**DESCRIPTION OF THE TASK**
Scan the records for "Benutzer" and copy each line that contains it.

**INFORMATION**
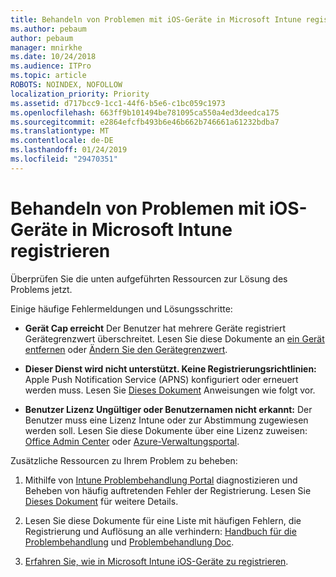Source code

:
 ```yaml
---
title: Behandeln von Problemen mit iOS-Geräte in Microsoft Intune registrieren
ms.author: pebaum
author: pebaum
manager: mnirkhe
ms.date: 10/24/2018
ms.audience: ITPro
ms.topic: article
ROBOTS: NOINDEX, NOFOLLOW
localization_priority: Priority
ms.assetid: d717bcc9-1cc1-44f6-b5e6-c1bc059c1973
ms.openlocfilehash: 663ff9b101494be781095ca550a4ed3deedca175
ms.sourcegitcommit: e2864efcfb493b6e46b662b746661a61232bdba7
ms.translationtype: MT
ms.contentlocale: de-DE
ms.lasthandoff: 01/24/2019
ms.locfileid: "29470351"
---
```

# <a name="troubleshoot-issues-with-enrolling-ios-devices-in-microsoft-intune"></a>Behandeln von Problemen mit iOS-Geräte in Microsoft Intune registrieren

Überprüfen Sie die unten aufgeführten Ressourcen zur Lösung des Problems jetzt. 
  
Einige häufige Fehlermeldungen und Lösungsschritte:
  
- **Gerät Cap erreicht** Der Benutzer hat mehrere Geräte registriert Gerätegrenzwert überschreitet. Lesen Sie diese Dokumente an [ein Gerät entfernen](https://docs.microsoft.com/en-us/intune/devices-wipe) oder [Ändern Sie den Gerätegrenzwert](https://docs.microsoft.com/en-us/intune/enrollment-restrictions-set#set-device-limit-restrictions).
    
- **Dieser Dienst wird nicht unterstützt. Keine Registrierungsrichtlinien:** Apple Push Notification Service (APNS) konfiguriert oder erneuert werden muss. Lesen Sie [Dieses Dokument](https://docs.microsoft.com/en-us/intune/apple-mdm-push-certificate-get) Anweisungen wie folgt vor. 
    
- **Benutzer Lizenz Ungültiger oder Benutzernamen nicht erkannt:** Der Benutzer muss eine Lizenz Intune oder zur Abstimmung zugewiesen werden soll. Lesen Sie diese Dokumente über eine Lizenz zuweisen: [Office Admin Center](https://docs.microsoft.com/en-us/intune/licenses-assign) oder [Azure-Verwaltungsportal](https://docs.microsoft.com/en-us/azure/active-directory/license-users-groups).
    
Zusätzliche Ressourcen zu Ihrem Problem zu beheben:
  
1. Mithilfe von [Intune Problembehandlung Portal](https://devicemanagement.microsoft.com/#blade/Microsoft_Intune_DeviceSettings/TroubleshootBlade) diagnostizieren und Beheben von häufig auftretenden Fehler der Registrierung. Lesen Sie [Dieses Dokument](https://docs.microsoft.com/en-us/intune/help-desk-operators) für weitere Details. 
    
2. Lesen Sie diese Dokumente für eine Liste mit häufigen Fehlern, die Registrierung und Auflösung an alle verhindern: [Handbuch für die Problembehandlung](https://support.microsoft.com/en-us/help/4039809/troubleshooting-ios-device-enrollment-in-intune) und [Problembehandlung Doc](https://docs.microsoft.com/en-us/intune-classic/troubleshoot/troubleshoot-device-enrollment-in-intune).
    
3. [Erfahren Sie, wie in Microsoft Intune iOS-Geräte zu registrieren](https://docs.microsoft.com/en-us/intune/ios-enroll).
    

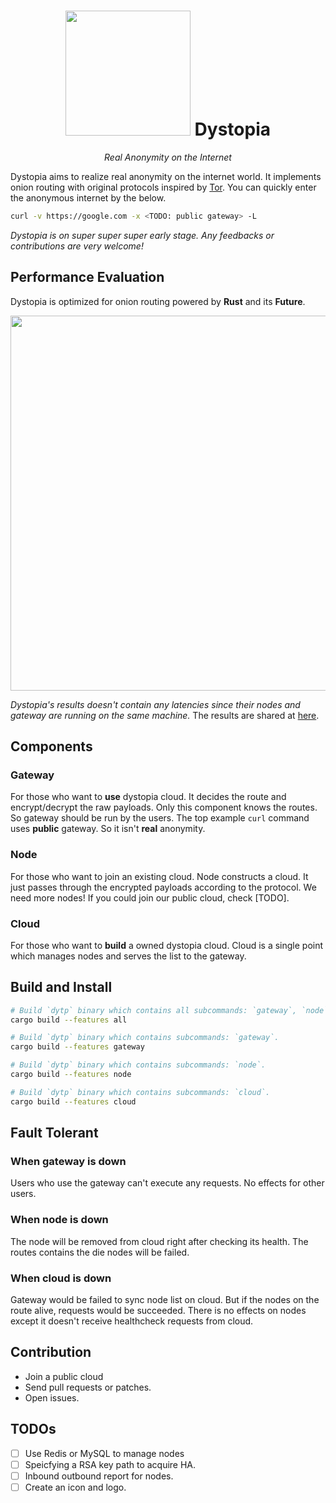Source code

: <h1 align="center">
  <img src="https://user-images.githubusercontent.com/3483230/56796643-f002da00-684d-11e9-824f-41d0420c8d49.png" width="200px"/> Dystopia
</h1>

<p align="center">
  <i>Real Anonymity on the Internet</i>
</p>

Dystopia aims to realize real anonymity on the internet world.
It implements onion routing with original protocols inspired by [Tor](https://www.torproject.org/).
You can quickly enter the anonymous internet by the below.

```bash
curl -v https://google.com -x <TODO: public gateway> -L
```

<i>Dystopia is on super super super early stage. Any feedbacks or contributions are very welcome!</i>

## Performance Evaluation

Dystopia is optimized for onion routing powered by **Rust** and its **Future**.

<img src="https://docs.google.com/spreadsheets/d/e/2PACX-1vSKMbPx46YnegQtjNeiAarWeyUAvpwGzD17B2VVJi_1AjkA6B2I2KA_AR1_VwfisDSecxRXr_xn33ox/pubchart?oid=550137453&format=image" width="600px"/>

<i>Dystopia's results doesn't contain any latencies since their nodes and gateway are running on the same machine.</i>
The results are shared at [here](https://docs.google.com/spreadsheets/d/19edUa183IsHmPJ6hyPged2HL69GfBigqVEKNoSWn-8Q/edit?usp=sharing).

## Components

### Gateway

For those who want to **use** dystopia cloud.
It decides the route and encrypt/decrypt the raw payloads.
Only this component knows the routes.
So gateway should be run by the users.
The top example `curl` command uses **public** gateway. So it isn't **real** anonymity.

### Node

For those who want to join an existing cloud.
Node constructs a cloud.
It just passes through the encrypted payloads according to the protocol.
We need more nodes! If you could join our public cloud, check [TODO].

### Cloud

For those who want to **build** a owned dystopia cloud.
Cloud is a single point which manages nodes and serves the list to the gateway.

## Build and Install

```bash
# Build `dytp` binary which contains all subcommands: `gateway`, `node` and `cloud`.
cargo build --features all

# Build `dytp` binary which contains subcommands: `gateway`.
cargo build --features gateway

# Build `dytp` binary which contains subcommands: `node`.
cargo build --features node

# Build `dytp` binary which contains subcommands: `cloud`.
cargo build --features cloud
```

## Fault Tolerant

### When gateway is down

Users who use the gateway can't execute any requests.
No effects for other users.

### When node is down

The node will be removed from cloud right after checking its health.
The routes contains the die nodes will be failed.

### When cloud is down

Gateway would be failed to sync node list on cloud.
But if the nodes on the route alive, requests would be succeeded.
There is no effects on nodes except it doesn't receive healthcheck requests from cloud.

## Contribution

- Join a public cloud
- Send pull requests or patches.
- Open issues.

## TODOs
- [ ] Use Redis or MySQL to manage nodes
- [ ] Speicfying a RSA key path to acquire HA.
- [ ] Inbound outbound report for nodes.
- [ ] Create an icon and logo.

**ANSWER TO THIS EXERCISE**
- **Gerät Cap erreicht** Der Benutzer hat mehrere Geräte registriert Gerätegrenzwert überschreitet. Lesen Sie diese Dokumente an [ein Gerät entfernen](https://docs.microsoft.com/en-us/intune/devices-wipe) oder [Ändern Sie den Gerätegrenzwert](https://docs.microsoft.com/en-us/intune/enrollment-restrictions-set#set-device-limit-restrictions).
- **Benutzer Lizenz Ungültiger oder Benutzernamen nicht erkannt:** Der Benutzer muss eine Lizenz Intune oder zur Abstimmung zugewiesen werden soll. Lesen Sie diese Dokumente über eine Lizenz zuweisen: [Office Admin Center](https://docs.microsoft.com/en-us/intune/licenses-assign) oder [Azure-Verwaltungsportal](https://docs.microsoft.com/en-us/azure/active-directory/license-users-groups).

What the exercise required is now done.